Problem details> Could you find each line of the data below that contains the word "anticorrelation" and copy those lines?

Input>
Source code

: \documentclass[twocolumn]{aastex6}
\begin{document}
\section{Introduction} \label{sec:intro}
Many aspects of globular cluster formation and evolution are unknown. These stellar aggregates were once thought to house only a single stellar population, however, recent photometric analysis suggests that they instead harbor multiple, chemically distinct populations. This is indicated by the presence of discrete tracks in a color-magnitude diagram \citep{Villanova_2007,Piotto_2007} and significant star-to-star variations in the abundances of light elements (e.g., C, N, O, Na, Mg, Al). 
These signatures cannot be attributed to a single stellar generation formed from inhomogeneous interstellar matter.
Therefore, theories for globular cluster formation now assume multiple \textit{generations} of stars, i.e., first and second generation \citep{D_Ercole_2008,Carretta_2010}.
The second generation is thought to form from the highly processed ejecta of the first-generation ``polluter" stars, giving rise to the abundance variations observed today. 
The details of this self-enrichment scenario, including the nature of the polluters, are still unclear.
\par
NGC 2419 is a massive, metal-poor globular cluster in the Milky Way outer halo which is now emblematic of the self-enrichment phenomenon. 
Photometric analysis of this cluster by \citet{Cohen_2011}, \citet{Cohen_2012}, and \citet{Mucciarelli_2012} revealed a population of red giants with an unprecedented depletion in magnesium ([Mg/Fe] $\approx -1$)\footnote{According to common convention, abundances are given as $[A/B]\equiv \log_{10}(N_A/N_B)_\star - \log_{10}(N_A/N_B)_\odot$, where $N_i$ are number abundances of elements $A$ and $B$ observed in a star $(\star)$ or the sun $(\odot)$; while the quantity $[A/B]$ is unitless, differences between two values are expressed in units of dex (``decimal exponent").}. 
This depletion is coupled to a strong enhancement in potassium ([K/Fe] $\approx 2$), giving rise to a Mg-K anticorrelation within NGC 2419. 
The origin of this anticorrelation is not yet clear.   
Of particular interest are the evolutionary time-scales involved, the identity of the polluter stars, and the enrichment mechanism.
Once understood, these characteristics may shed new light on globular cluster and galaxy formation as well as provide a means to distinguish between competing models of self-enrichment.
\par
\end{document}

Task answer>
This depletion is coupled to a strong enhancement in potassium ([K/Fe] $\approx 2$), giving rise to a Mg-K anticorrelation within NGC 2419. 
The origin of this anticorrelation is not yet clear.   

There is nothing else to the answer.